• SUPPLIED DATA
● ● ● ●

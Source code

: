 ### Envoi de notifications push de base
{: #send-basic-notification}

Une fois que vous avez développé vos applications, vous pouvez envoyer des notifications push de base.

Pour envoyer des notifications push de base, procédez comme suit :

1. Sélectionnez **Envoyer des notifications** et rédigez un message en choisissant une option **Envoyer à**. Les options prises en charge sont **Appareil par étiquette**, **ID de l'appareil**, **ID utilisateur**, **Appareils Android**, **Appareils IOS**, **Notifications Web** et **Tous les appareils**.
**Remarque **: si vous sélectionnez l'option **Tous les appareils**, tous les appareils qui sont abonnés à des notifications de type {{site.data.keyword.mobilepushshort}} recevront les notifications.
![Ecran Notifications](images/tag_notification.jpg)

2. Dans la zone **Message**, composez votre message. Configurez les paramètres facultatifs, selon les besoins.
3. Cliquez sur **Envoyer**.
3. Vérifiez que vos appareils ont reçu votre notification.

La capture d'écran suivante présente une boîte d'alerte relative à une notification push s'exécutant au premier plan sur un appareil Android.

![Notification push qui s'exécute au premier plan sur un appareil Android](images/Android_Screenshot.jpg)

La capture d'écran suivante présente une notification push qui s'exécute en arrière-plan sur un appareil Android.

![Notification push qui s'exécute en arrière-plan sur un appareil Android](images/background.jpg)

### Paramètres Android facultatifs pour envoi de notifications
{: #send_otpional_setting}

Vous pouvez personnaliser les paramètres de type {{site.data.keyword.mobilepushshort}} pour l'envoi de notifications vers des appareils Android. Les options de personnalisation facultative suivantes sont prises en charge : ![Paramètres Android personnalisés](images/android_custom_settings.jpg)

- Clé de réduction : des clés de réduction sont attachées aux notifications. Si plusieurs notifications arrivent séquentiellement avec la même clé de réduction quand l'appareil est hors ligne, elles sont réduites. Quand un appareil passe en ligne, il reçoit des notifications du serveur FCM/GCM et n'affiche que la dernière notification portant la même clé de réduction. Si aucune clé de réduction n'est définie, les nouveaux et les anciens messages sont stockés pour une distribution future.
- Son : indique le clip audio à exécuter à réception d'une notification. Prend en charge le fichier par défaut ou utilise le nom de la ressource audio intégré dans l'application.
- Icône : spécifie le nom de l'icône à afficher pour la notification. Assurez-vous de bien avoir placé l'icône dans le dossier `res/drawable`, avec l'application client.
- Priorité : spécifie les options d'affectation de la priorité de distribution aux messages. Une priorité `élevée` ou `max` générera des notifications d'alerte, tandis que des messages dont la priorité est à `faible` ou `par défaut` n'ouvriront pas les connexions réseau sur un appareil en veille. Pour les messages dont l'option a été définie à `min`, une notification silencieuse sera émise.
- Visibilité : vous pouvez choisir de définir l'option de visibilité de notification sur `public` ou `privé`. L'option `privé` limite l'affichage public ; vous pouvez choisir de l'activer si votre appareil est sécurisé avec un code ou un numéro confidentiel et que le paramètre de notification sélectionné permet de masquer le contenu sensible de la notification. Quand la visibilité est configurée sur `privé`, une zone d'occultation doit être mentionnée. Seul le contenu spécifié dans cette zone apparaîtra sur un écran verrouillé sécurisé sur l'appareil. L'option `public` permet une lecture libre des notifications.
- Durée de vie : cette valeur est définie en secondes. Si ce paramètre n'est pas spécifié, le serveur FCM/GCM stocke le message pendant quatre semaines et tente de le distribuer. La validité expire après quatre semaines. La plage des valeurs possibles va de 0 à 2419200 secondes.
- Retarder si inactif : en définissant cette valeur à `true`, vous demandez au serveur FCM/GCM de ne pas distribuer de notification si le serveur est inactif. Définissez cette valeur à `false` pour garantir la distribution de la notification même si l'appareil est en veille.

● ● ● ●

• WORK ORDER
Write out the full listing exactly as given.

• RESULT
Source code

: ### Envoi de notifications push de base
{: #send-basic-notification}

Une fois que vous avez développé vos applications, vous pouvez envoyer des notifications push de base.

Pour envoyer des notifications push de base, procédez comme suit :

1. Sélectionnez **Envoyer des notifications** et rédigez un message en choisissant une option **Envoyer à**. Les options prises en charge sont **Appareil par étiquette**, **ID de l'appareil**, **ID utilisateur**, **Appareils Android**, **Appareils IOS**, **Notifications Web** et **Tous les appareils**.
**Remarque **: si vous sélectionnez l'option **Tous les appareils**, tous les appareils qui sont abonnés à des notifications de type {{site.data.keyword.mobilepushshort}} recevront les notifications.
![Ecran Notifications](images/tag_notification.jpg)

2. Dans la zone **Message**, composez votre message. Configurez les paramètres facultatifs, selon les besoins.
3. Cliquez sur **Envoyer**.
3. Vérifiez que vos appareils ont reçu votre notification.

La capture d'écran suivante présente une boîte d'alerte relative à une notification push s'exécutant au premier plan sur un appareil Android.

![Notification push qui s'exécute au premier plan sur un appareil Android](images/Android_Screenshot.jpg)

La capture d'écran suivante présente une notification push qui s'exécute en arrière-plan sur un appareil Android.

![Notification push qui s'exécute en arrière-plan sur un appareil Android](images/background.jpg)

### Paramètres Android facultatifs pour envoi de notifications
{: #send_otpional_setting}

Vous pouvez personnaliser les paramètres de type {{site.data.keyword.mobilepushshort}} pour l'envoi de notifications vers des appareils Android. Les options de personnalisation facultative suivantes sont prises en charge : ![Paramètres Android personnalisés](images/android_custom_settings.jpg)

- Clé de réduction : des clés de réduction sont attachées aux notifications. Si plusieurs notifications arrivent séquentiellement avec la même clé de réduction quand l'appareil est hors ligne, elles sont réduites. Quand un appareil passe en ligne, il reçoit des notifications du serveur FCM/GCM et n'affiche que la dernière notification portant la même clé de réduction. Si aucune clé de réduction n'est définie, les nouveaux et les anciens messages sont stockés pour une distribution future.
- Son : indique le clip audio à exécuter à réception d'une notification. Prend en charge le fichier par défaut ou utilise le nom de la ressource audio intégré dans l'application.
- Icône : spécifie le nom de l'icône à afficher pour la notification. Assurez-vous de bien avoir placé l'icône dans le dossier `res/drawable`, avec l'application client.
- Priorité : spécifie les options d'affectation de la priorité de distribution aux messages. Une priorité `élevée` ou `max` générera des notifications d'alerte, tandis que des messages dont la priorité est à `faible` ou `par défaut` n'ouvriront pas les connexions réseau sur un appareil en veille. Pour les messages dont l'option a été définie à `min`, une notification silencieuse sera émise.
- Visibilité : vous pouvez choisir de définir l'option de visibilité de notification sur `public` ou `privé`. L'option `privé` limite l'affichage public ; vous pouvez choisir de l'activer si votre appareil est sécurisé avec un code ou un numéro confidentiel et que le paramètre de notification sélectionné permet de masquer le contenu sensible de la notification. Quand la visibilité est configurée sur `privé`, une zone d'occultation doit être mentionnée. Seul le contenu spécifié dans cette zone apparaîtra sur un écran verrouillé sécurisé sur l'appareil. L'option `public` permet une lecture libre des notifications.
- Durée de vie : cette valeur est définie en secondes. Si ce paramètre n'est pas spécifié, le serveur FCM/GCM stocke le message pendant quatre semaines et tente de le distribuer. La validité expire après quatre semaines. La plage des valeurs possibles va de 0 à 2419200 secondes.
- Retarder si inactif : en définissant cette valeur à `true`, vous demandez au serveur FCM/GCM de ne pas distribuer de notification si le serveur est inactif. Définissez cette valeur à `false` pour garantir la distribution de la notification même si l'appareil est en veille.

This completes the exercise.